As I stood before the old man’s coffin, unpleasant thoughts came to me. He had made the most of life, the old bastard; he was a clever cunt. ‘You had kids, you fucker...’ I said spiritedly, ‘you shoved your fat cock in my mother’s cunt.’ Well, I was a bit tense, I have to admit; it’s not every day you have a death in the family.
So you get the idea, I hope. The story continues as follows: the narrator (also called Michel) inherits a considerable sum upon his father's death (it later transpires that he had been having an affair with his Muslim housekeeper and was murdered to avenge her "honour" by her brother), which he uses to go on a holiday to south-east Asia and consort with numerous prostitutes in massage parlours. He also meets a Frenchwoman, Valérie, with whom he begins a relationship back in France. Valérie works for a travel company, and the couple cook up a scheme whereby they offer sex tourism holidays at various locations around the world. In the course of a research trip to Thailand after the launch the couple are caught up in a bombing (in a spooky echo of the real-life Bali bombing of 2002, a year or so after Platform was published) carried out by Muslim terrorists, partly (it is suggested) in retaliation for the exploitation of their country and people by decadent Westerners. Valérie is killed; Michel survives to reflect on the conflict between East and West, between free enterprise and exploitation, and of course between puritanical Islam and sexual freedom.

It was the last of these which caused a certain amount of controversy when the book was originally published, but it's hard now to see what all the fuss is about - although it is of course a characteristic of Islamic fundamentalists to find offence at the tiniest perceived slight. Certainly there is some intemperate talk of rejoicing on hearing the news of Palestinian civilians being gunned down in Gaza, and some flippant asides about buggering camels, but Islam doesn't really come off any worse than European women, men in general, the Germans, pretty much everyone in fact.
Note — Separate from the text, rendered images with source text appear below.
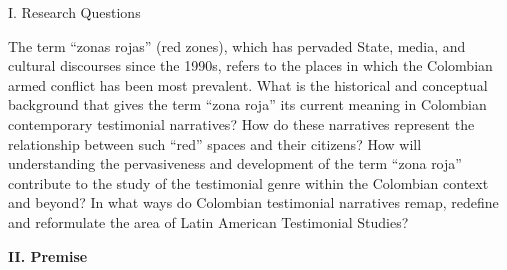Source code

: \documentclass[
  11pt,
,
onecolumn,
openany
]{book}
\begin{document}
I. Research Questions

The term ``zonas rojas'' (red zones), which has pervaded State, media, and
cultural discourses since the 1990s, refers to the places in which the
Colombian armed conflict has been most prevalent. What is the historical and
conceptual background that gives the term ``zona roja'' its current meaning in
Colombian contemporary testimonial narratives? How do these narratives
represent the relationship between such ``red'' spaces and their citizens? How
will understanding the pervasiveness and development of the term ``zona roja''
contribute to the study of the testimonial genre within the Colombian context
and beyond? In what ways do Colombian testimonial narratives remap, redefine
and reformulate the area of Latin American Testimonial Studies?

\textbf{II. Premise}
\end{document}
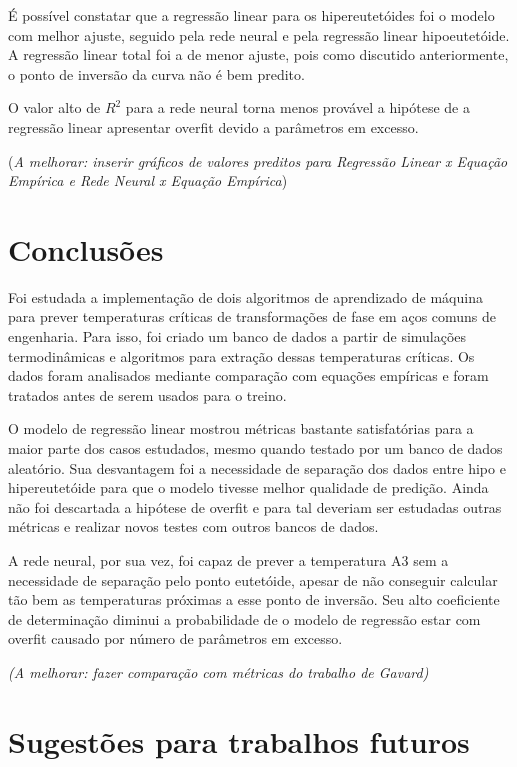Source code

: \documentclass[brazil,tf,epusp]{usp}  %
\begin{document}
É possível constatar que a regressão linear para os hipereutetóides foi o modelo com melhor ajuste, seguido pela rede neural e pela regressão linear hipoeutetóide. A regressão linear total foi a de menor ajuste, pois como discutido anteriormente, o ponto de inversão da curva não é bem predito.

O valor alto de $R^{2}$ para a rede neural torna menos provável a hipótese de a regressão linear apresentar overfit devido a parâmetros em excesso.

(\textit{A melhorar: inserir gráficos de valores preditos para Regressão Linear x Equação Empírica e Rede Neural x Equação Empírica})

\chapter{Conclusões}

Foi estudada a implementação de dois algoritmos de aprendizado de máquina para prever temperaturas críticas de transformações de fase em aços comuns de engenharia. Para isso, foi criado um banco de dados a partir de simulações termodinâmicas e algoritmos para extração dessas temperaturas críticas. Os dados foram analisados mediante comparação com equações empíricas e foram tratados antes de serem usados para o treino.

O modelo de regressão linear mostrou métricas bastante satisfatórias para a maior parte dos casos estudados, mesmo quando testado por um banco de dados aleatório. Sua desvantagem foi a necessidade de separação dos dados entre hipo e hipereutetóide para que o modelo tivesse melhor qualidade de predição. Ainda não foi descartada a hipótese de overfit e para tal deveriam ser estudadas outras métricas e realizar novos testes com outros bancos de dados.

A rede neural, por sua vez, foi capaz de prever a temperatura A3 sem a necessidade de separação pelo ponto eutetóide, apesar de não conseguir calcular tão bem as temperaturas próximas a esse ponto de inversão. Seu alto coeficiente de determinação diminui a probabilidade de o modelo de regressão estar com overfit causado por número de parâmetros em excesso.

\textit{(A melhorar: fazer comparação com métricas do trabalho de Gavard)}

\chapter{Sugestões para trabalhos futuros}
\end{document}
The only people who seem normal and well-adjusted amid this torrent of vitriolic misanthropy are the Thai prostitutes Michel frequents so enthusiastically.
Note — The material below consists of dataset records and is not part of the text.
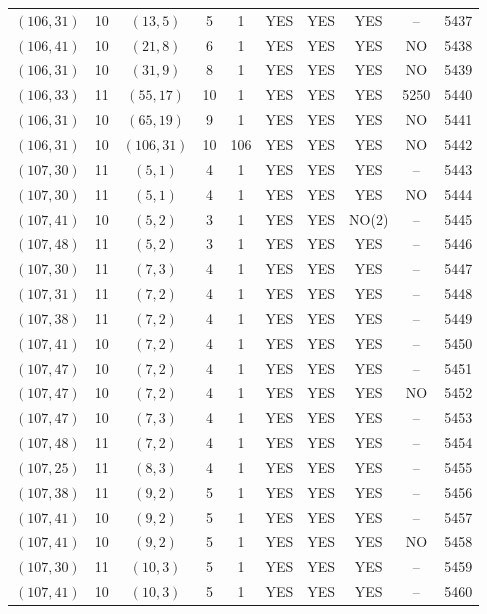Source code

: \begin{longtable}{|c|c|c|c|c|c|c|c|c|c|}
$(106, 31)$ & 10 & $(13, 5)$ & 5 & 1 & YES & YES & YES & -- & 5437\\
$(106, 41)$ & 10 & $(21, 8)$ & 6 & 1 & YES & YES & YES & NO & 5438\\
$(106, 31)$ & 10 & $(31, 9)$ & 8 & 1 & YES & YES & YES & NO & 5439\\
$(106, 33)$ & 11 & $(55, 17)$ & 10 & 1 & YES & YES & YES & 5250 & 5440\\
$(106, 31)$ & 10 & $(65, 19)$ & 9 & 1 & YES & YES & YES & NO & 5441\\
$(106, 31)$ & 10 & $(106, 31)$ & 10 & 106 & YES & YES & YES & NO & 5442\\
$(107, 30)$ & 11 & $(5, 1)$ & 4 & 1 & YES & YES & YES & -- & 5443\\
$(107, 30)$ & 11 & $(5, 1)$ & 4 & 1 & YES & YES & YES & NO & 5444\\
$(107, 41)$ & 10 & $(5, 2)$ & 3 & 1 & YES & YES & NO(2) & -- & 5445\\
$(107, 48)$ & 11 & $(5, 2)$ & 3 & 1 & YES & YES & YES & -- & 5446\\
$(107, 30)$ & 11 & $(7, 3)$ & 4 & 1 & YES & YES & YES & -- & 5447\\
$(107, 31)$ & 11 & $(7, 2)$ & 4 & 1 & YES & YES & YES & -- & 5448\\
$(107, 38)$ & 11 & $(7, 2)$ & 4 & 1 & YES & YES & YES & -- & 5449\\
$(107, 41)$ & 10 & $(7, 2)$ & 4 & 1 & YES & YES & YES & -- & 5450\\
$(107, 47)$ & 10 & $(7, 2)$ & 4 & 1 & YES & YES & YES & -- & 5451\\
$(107, 47)$ & 10 & $(7, 2)$ & 4 & 1 & YES & YES & YES & NO & 5452\\
$(107, 47)$ & 10 & $(7, 3)$ & 4 & 1 & YES & YES & YES & -- & 5453\\
$(107, 48)$ & 11 & $(7, 2)$ & 4 & 1 & YES & YES & YES & -- & 5454\\
$(107, 25)$ & 11 & $(8, 3)$ & 4 & 1 & YES & YES & YES & -- & 5455\\
$(107, 38)$ & 11 & $(9, 2)$ & 5 & 1 & YES & YES & YES & -- & 5456\\
$(107, 41)$ & 10 & $(9, 2)$ & 5 & 1 & YES & YES & YES & -- & 5457\\
$(107, 41)$ & 10 & $(9, 2)$ & 5 & 1 & YES & YES & YES & NO & 5458\\
$(107, 30)$ & 11 & $(10, 3)$ & 5 & 1 & YES & YES & YES & -- & 5459\\
$(107, 41)$ & 10 & $(10, 3)$ & 5 & 1 & YES & YES & YES & -- & 5460\\

\end{longtable}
Other criticisms could be made with a bit more justification, though. Lengthy passages read like the feverish panting fantasies of a 15-year-old: Michel and Valérie's sexual exploits are described with pornographic relish, and their initiation into threesomes happens a little more easily than (I suspect) these things actually happen in real life - a Cuban chambermaid interrupts the couple in mid-foreplay and instead of making an embarrassed retreat, strips off and joins in. Great! The whole thing (see my second metaphor) reads like it was tossed off (so to speak) in one extended rant without much reflection, or indeed editing. Some of the later passages where reckless hedonism collides with violent death read a bit like some of JG Ballard's later novels like Cocaine Nights and Super-Cannes, though not nearly as intelligently written. The sheer reckless energy of it all is very bracing, though. To illustrate my first metaphor, though, I read Houellebecq's previous (award-winning) novel Atomised a couple of years back, but I couldn't honestly tell you a thing about it now. It's like literary MSG: delicious, but not very nutritious.

Oh, and a belated note on pronunciation: try "Wellbeck" and you won't be too far off.

2 comments:

Anonymous said...

Hmmm. So to read or not to read, eh?

I read Atomised but, as you say, I cannae remember a damned thing about it other than (I'm pretty sure) I enjoyed it.
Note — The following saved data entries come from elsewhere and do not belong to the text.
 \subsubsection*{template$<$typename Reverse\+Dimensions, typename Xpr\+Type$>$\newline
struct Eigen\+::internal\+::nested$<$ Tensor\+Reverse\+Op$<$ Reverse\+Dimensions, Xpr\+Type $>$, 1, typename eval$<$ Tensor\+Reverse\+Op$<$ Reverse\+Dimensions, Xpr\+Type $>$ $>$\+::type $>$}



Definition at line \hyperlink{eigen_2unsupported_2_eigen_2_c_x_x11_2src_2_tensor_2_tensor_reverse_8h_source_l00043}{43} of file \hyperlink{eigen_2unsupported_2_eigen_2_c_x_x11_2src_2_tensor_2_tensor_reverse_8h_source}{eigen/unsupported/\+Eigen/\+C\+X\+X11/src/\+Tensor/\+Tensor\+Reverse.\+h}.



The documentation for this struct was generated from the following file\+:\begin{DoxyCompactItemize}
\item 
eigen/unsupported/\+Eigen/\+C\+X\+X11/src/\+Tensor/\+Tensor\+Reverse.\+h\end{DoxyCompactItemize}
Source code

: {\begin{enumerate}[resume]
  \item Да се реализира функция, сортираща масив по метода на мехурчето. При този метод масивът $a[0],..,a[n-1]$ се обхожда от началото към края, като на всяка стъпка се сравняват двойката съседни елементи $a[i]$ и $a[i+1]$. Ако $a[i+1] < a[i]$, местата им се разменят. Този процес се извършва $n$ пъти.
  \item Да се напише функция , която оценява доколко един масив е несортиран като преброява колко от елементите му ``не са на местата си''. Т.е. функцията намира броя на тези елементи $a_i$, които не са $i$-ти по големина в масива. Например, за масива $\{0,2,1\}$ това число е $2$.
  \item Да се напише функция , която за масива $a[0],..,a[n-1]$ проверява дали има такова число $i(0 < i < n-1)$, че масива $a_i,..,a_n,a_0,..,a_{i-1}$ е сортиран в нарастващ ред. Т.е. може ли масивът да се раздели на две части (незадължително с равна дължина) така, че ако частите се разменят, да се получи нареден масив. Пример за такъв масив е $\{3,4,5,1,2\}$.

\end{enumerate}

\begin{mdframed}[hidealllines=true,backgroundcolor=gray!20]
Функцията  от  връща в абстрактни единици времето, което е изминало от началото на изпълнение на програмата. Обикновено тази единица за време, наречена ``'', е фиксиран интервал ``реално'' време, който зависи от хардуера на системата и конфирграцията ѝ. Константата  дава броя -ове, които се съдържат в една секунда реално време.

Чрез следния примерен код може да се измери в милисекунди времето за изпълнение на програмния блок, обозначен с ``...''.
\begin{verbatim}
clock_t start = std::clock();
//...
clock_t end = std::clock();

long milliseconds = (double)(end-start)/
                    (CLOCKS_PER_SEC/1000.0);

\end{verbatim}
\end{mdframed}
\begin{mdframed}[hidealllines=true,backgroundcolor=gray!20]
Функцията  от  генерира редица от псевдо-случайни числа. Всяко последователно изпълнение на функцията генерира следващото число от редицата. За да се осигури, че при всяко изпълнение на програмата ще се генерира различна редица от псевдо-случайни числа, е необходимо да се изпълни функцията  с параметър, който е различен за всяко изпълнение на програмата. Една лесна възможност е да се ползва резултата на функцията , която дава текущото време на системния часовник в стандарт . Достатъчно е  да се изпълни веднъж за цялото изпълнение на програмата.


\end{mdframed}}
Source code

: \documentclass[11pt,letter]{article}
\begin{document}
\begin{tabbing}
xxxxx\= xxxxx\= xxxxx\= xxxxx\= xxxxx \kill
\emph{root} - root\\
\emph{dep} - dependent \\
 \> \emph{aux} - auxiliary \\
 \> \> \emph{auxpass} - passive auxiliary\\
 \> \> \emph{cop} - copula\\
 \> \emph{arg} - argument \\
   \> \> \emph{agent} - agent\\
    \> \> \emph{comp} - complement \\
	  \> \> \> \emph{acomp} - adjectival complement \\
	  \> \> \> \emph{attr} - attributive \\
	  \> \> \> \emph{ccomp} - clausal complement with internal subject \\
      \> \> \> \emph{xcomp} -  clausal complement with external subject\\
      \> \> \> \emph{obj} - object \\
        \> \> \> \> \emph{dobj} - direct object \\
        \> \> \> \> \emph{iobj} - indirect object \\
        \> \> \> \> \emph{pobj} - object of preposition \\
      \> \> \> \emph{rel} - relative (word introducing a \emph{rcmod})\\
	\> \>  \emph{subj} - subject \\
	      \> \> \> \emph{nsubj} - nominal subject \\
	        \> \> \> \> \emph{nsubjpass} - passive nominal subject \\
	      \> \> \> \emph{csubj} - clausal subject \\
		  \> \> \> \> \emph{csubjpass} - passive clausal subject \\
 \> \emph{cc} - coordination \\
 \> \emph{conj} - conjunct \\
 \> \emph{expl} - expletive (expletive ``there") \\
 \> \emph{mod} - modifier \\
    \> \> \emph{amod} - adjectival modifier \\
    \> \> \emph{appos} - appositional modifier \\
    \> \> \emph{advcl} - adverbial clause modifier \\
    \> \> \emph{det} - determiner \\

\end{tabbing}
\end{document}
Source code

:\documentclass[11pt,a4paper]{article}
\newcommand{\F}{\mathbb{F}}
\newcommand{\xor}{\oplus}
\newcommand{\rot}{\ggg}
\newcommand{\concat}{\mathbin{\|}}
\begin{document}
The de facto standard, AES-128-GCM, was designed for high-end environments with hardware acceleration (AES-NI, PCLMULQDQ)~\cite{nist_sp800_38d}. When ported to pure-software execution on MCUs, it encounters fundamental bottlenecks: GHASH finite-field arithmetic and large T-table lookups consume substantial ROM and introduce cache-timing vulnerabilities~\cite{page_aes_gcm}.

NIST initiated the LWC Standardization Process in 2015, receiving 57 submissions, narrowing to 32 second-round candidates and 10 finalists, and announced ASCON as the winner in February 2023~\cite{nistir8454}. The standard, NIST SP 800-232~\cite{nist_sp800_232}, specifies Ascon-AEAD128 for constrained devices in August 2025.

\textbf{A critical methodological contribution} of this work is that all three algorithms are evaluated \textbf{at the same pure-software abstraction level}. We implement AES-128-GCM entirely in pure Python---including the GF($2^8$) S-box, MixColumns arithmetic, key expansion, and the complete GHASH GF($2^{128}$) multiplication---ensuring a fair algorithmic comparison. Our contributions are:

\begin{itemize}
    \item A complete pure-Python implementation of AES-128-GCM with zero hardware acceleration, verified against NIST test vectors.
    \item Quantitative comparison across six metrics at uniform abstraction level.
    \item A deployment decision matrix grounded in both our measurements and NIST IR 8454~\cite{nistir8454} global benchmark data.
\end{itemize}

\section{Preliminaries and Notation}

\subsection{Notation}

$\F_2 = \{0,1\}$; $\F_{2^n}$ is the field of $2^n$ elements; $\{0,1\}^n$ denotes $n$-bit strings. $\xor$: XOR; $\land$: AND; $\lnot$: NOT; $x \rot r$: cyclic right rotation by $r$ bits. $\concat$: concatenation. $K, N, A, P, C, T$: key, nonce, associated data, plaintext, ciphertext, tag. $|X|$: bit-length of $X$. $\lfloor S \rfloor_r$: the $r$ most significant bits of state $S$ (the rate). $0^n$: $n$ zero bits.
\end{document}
Absolutely loved the JG Ballard books which I think I may have to revisit soon.

electrichalibut said...

My only complaint about the later Ballards like Cocaine Nights and Super-Cannes (and Millennium People sounds similar, though I haven't read it) is that they seem to be essentially rehashing the same novel several times over. In an entertaining way, though.

You definitely want to read Crash and The Atrocity Exhibition though. Any book that has a chapter entitled Why I Want To Fuck Ronald Reagan is OK with me.